At the risk of saying something stupid-but-obvious about Roman Numerals

Like everyone else, I have been reading the “10**21” threads with some academic interest – but also, I confess, some confusion when talk is made of “4 gigabyte lookup-tables.” If the poor Romans actually had to do that, they’d never have been able to count anything. An algorithm for converting Roman numerals to decimal is trivially easy: just reverse the string (say ...) so that you intepret it from right-to-left instead of left-to-right.

use strict;
use warnings;

my %letters = ('I' => 1, 'V' => 5, 'X' => 10, 'L' => 50, 
               'C' => 100, 'D' => 500, 'M' => 1000);

my $roman = "MCCMLXXIV";  #1874

my $result = 0;
my $high_score = 0;

foreach my $letter ( split(//, reverse($roman)) ) {
  my $score = $letters{$letter};
  if ($score >= $high_score) {
    $result += $score;
  }
  else {
    $result -= $score;
  }

  $high_score = $score if $score > $high_score;
}
print "$result\n";
[download]

When the string is viewed from left-to-right, parsing seems difficult because in a well-formed Roman string like MCCMLXXIV you don’t know what C means until you encounter M. However, that’s not the way the Romans did it. They probably also read the string from right-to-left, as was and is the standard for many human languages of the region. Now, the rule is one that any human could do in his head: “if the digit is as big or bigger than the biggest one you have seen so-far, reading from right to left, add it to the total; otherwise, subtract.” They did not use arbitrary combinations of letters, although the algorithm shown above would accept them. (As an example, I doubt that they actually used IM to represent 999.) In fact, the rules that they did use make the process similar to “making change” given various denominations of currency, and this can’t be accidental.
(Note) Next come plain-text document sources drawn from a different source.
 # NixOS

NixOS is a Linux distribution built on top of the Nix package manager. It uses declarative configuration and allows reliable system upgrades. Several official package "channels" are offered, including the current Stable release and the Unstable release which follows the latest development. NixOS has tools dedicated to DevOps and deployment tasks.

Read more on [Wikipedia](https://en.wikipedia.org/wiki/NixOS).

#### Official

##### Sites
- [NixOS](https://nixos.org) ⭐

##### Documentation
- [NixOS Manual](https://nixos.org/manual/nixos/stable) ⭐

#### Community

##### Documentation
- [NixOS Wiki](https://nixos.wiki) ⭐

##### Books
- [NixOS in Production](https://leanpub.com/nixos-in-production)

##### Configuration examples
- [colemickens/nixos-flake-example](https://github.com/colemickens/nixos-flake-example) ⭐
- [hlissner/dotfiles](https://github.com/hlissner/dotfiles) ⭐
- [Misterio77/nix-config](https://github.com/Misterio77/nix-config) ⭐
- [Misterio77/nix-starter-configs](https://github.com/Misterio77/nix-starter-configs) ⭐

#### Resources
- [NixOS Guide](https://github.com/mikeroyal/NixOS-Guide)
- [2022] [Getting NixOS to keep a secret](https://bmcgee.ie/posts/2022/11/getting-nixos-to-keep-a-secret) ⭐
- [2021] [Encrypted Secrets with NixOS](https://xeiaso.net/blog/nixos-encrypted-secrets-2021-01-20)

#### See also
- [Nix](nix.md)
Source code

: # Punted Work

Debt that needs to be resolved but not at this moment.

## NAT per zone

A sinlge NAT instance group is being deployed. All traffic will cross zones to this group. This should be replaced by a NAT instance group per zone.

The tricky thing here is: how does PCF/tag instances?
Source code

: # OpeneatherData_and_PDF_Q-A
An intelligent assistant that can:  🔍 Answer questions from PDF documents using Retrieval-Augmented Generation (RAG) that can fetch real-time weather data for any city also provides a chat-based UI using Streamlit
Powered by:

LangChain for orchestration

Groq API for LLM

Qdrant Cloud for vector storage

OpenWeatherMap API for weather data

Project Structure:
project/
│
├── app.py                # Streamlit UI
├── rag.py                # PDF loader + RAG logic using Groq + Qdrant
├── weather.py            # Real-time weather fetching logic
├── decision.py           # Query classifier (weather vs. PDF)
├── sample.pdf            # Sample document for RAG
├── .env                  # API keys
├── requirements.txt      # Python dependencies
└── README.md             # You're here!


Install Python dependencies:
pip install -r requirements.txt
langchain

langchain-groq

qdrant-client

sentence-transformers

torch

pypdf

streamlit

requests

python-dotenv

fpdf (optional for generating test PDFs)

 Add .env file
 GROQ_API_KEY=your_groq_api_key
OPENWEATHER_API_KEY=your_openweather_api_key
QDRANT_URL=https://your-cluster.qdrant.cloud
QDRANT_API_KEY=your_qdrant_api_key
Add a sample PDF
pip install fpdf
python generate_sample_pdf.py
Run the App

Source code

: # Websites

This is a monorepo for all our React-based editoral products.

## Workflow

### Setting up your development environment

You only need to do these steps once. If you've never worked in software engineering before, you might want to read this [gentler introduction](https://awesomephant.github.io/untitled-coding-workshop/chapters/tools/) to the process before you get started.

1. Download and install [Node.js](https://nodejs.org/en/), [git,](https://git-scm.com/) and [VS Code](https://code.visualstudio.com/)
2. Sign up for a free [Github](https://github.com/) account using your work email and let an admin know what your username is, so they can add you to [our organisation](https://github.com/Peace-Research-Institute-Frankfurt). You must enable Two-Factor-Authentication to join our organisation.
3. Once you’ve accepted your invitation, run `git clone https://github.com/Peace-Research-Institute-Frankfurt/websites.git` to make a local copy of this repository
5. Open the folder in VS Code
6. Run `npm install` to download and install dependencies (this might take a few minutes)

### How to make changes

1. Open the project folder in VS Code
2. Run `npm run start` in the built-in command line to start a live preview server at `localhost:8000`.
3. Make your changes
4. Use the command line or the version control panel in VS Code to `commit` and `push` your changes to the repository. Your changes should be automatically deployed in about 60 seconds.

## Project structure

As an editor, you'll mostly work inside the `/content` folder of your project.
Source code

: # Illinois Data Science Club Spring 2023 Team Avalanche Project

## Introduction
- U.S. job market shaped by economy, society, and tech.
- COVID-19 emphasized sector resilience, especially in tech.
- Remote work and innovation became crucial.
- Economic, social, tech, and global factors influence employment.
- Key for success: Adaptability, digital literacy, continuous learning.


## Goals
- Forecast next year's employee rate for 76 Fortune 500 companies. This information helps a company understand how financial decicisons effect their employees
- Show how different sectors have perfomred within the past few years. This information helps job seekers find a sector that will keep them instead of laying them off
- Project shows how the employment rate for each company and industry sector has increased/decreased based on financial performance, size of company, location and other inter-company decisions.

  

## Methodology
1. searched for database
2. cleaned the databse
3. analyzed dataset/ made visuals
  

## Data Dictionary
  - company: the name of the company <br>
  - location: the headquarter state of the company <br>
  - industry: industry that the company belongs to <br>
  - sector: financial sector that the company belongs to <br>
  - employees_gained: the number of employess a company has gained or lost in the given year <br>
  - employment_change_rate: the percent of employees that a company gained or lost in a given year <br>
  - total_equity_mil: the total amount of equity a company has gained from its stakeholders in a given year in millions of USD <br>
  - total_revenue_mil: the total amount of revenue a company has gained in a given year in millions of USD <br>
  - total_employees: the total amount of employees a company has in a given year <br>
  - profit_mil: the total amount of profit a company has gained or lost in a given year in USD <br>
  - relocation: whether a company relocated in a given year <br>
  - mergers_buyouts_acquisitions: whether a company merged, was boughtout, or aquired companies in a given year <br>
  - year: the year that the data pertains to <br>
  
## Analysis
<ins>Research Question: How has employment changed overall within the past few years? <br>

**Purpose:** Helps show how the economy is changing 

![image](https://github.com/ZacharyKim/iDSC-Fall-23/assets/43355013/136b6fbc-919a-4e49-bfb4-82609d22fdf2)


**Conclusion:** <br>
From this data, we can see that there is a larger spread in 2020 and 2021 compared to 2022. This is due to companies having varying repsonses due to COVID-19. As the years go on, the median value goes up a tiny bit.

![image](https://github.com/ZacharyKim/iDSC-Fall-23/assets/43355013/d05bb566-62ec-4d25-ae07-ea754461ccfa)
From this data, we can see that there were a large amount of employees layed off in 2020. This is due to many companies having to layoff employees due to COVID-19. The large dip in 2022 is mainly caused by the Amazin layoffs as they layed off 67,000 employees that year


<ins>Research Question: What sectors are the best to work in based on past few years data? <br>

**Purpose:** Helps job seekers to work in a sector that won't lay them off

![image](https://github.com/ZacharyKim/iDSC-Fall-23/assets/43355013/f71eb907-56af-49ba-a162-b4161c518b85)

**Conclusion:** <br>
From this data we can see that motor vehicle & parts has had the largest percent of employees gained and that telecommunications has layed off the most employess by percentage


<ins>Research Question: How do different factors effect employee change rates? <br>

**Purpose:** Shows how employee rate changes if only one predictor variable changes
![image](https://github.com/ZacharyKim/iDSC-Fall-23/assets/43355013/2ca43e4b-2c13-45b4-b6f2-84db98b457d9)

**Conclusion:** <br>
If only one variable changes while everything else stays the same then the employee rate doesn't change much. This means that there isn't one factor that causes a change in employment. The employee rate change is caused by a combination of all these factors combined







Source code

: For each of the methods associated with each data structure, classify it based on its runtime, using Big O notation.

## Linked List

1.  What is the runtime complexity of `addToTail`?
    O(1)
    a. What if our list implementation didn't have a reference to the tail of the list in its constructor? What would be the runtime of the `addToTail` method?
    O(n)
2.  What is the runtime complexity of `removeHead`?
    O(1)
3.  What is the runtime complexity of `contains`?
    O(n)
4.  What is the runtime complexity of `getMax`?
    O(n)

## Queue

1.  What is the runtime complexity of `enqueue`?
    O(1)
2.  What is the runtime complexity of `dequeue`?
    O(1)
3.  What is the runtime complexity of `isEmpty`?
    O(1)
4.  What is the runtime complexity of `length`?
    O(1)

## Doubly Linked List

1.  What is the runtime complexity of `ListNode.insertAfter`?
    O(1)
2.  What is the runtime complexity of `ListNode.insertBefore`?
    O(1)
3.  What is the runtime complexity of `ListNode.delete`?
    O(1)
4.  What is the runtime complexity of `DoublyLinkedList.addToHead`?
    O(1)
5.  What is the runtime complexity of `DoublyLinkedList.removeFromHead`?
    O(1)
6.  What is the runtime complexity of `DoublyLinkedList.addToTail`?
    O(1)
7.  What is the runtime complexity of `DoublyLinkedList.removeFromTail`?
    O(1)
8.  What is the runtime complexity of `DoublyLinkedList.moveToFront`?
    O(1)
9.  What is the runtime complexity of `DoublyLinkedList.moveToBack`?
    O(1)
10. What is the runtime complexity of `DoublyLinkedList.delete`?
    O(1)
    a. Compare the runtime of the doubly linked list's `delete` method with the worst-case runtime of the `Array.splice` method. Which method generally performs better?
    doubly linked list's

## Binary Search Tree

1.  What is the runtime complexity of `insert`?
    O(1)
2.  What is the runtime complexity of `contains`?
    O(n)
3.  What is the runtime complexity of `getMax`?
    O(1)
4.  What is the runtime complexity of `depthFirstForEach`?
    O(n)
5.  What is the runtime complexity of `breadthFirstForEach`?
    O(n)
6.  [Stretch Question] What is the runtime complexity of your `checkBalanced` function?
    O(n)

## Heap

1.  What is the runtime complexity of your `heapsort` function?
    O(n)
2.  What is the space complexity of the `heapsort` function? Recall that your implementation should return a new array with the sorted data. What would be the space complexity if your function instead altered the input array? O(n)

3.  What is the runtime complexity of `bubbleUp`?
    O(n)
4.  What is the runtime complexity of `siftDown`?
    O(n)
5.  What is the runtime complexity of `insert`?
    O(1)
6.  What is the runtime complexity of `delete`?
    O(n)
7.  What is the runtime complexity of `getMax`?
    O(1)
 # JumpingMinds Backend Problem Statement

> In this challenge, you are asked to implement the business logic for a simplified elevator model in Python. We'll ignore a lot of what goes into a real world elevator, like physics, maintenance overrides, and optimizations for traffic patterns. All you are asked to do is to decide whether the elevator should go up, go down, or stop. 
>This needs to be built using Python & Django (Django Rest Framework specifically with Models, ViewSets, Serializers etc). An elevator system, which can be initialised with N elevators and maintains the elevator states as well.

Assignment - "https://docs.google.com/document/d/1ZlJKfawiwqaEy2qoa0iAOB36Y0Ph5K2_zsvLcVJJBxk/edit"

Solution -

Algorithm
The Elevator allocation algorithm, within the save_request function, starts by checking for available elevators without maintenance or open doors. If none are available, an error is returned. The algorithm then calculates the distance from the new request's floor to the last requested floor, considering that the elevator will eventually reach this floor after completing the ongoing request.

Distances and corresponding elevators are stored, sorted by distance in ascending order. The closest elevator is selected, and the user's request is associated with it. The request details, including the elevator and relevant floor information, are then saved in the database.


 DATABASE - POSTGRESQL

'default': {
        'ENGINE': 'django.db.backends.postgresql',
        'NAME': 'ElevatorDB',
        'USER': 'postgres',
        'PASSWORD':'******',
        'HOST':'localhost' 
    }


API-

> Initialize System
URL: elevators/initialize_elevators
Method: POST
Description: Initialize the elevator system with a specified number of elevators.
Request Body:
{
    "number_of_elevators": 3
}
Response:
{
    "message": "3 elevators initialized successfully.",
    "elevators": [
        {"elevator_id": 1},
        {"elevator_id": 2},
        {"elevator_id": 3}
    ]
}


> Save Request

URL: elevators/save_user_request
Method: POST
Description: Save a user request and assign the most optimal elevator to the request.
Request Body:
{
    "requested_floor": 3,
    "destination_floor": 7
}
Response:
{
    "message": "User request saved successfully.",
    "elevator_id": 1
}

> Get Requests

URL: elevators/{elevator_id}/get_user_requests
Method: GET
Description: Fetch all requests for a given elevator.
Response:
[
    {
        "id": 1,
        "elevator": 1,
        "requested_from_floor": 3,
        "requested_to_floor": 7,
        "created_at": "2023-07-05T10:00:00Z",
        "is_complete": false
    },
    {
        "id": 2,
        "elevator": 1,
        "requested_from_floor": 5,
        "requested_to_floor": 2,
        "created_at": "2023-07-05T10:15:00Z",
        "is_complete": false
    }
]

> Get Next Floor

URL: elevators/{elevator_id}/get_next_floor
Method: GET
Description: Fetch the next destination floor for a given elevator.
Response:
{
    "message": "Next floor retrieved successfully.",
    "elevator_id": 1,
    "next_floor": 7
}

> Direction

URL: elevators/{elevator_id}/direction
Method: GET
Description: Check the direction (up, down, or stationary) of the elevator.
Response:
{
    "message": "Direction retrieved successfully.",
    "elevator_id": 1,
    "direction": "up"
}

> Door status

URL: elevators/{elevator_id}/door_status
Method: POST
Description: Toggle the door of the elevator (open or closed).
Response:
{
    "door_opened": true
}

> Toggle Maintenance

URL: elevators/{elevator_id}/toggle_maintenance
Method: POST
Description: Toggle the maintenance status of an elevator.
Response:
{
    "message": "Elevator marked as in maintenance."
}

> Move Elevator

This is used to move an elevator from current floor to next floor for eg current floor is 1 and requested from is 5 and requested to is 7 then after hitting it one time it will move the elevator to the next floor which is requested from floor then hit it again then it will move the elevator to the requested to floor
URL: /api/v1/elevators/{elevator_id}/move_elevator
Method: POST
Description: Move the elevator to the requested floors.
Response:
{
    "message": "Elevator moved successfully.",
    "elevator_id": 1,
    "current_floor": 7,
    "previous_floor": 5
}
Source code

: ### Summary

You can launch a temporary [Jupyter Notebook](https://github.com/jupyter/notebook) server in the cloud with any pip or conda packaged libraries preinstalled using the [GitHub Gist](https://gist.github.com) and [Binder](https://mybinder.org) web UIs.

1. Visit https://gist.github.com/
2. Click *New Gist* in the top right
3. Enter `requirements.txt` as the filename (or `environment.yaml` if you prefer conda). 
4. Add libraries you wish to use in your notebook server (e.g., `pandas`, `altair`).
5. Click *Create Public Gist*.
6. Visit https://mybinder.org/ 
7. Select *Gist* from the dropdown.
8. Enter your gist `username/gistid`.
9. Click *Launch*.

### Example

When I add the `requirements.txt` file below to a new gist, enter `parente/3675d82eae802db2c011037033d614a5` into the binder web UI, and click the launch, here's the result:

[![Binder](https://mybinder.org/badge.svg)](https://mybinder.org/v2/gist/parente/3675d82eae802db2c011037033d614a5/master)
So, while the talk of this being a “10**21 problem” is an interesting one, and the latest installment (#3) about whacking the TLB of the processor is even more so, it seems like an incredible amount of work to unleash on a problem that has a trivial algorithmic solution. I am certainly not “dissing” that thread for its informative discussion of how to deal with problems that would require massive search, but Roman Numerals does not seem to be a good example to use here, unless I am entirely missing the point. (Which possibility I do not deny.) The proper solution for Roman Numerals would be to “find a better algorithm,” then optimize-the-hell out of that algorithm. I cannot imagine that any solution would be faster, especially when the time required to populate those gigabytes of data is included, but I say this only because a nearly cost-free algorithm to solve this problem readily exists, as just shown. For problems that lack such alternatives, the issues discussed in that thread are of course hugely relevant, and the solutions, very informative.

- - - - -

For the “true die-hard golfers” among us, the same algorithm can be expressed, even without any conditional branches at all other than for the scan-loop, as a finite-state machine (FSM) with twenty-six-element tables containing numbers that are either positive or negative depending on the table. The machine’s state would, of course, represent the largest digit, if any, yet seen when scanning from right to left. For instance, in the table for state LARGEST_SEEN_IS_V (i.e. all tables except LARGEST_SEEN_IS_I and INITIAL_STATE), the entry for I would now be (-1). A “real” Perl implementation would use a C-language subroutine. If an ERROR_STATE is provided, such an algorithm could also detect and reject “syntax error” inputs (as the algorithm shown above cannot do). Which is exactly why we build language-parsers and lexical-scanners this way . . .

- - - - -

Clearly, the intent of the main thread must be to present efficient solutions to problems that actually do consist of arbitrary-string inputs, for which all possible strings are equally probable, under conditions where arbitrarily-large amounts of physical RAM are presumed to be available. Problems that, unlike Roman Numerals, do not present a trivial algorithmic solution. Problems for which an efficient solution in the Perl language (or at least, the Perl environment) is required.

- - - - -

(Postscript: I recently helped with a geocaching-like team building challenge for highly-paid “alpha-male” executives, in which you had to use a GPS to find nearby things in an unfamiliar town and obtain clues. One of the things we took them to was a statue which had a date written in Roman Numerals. They just needed to get that date. No big deal, any third-grader could do that, right? Uh uh. I was speechless to watch several(!) of them busily searching-for and downloading a “Roman Numerals app” to let them decipher the clue ... which they had utterly no idea how to do on their own. They could not read Roman Numerals! So they sat there, locating and downloading – in a couple of cases, buying – an app for their cell-phones. “Oy vey!”)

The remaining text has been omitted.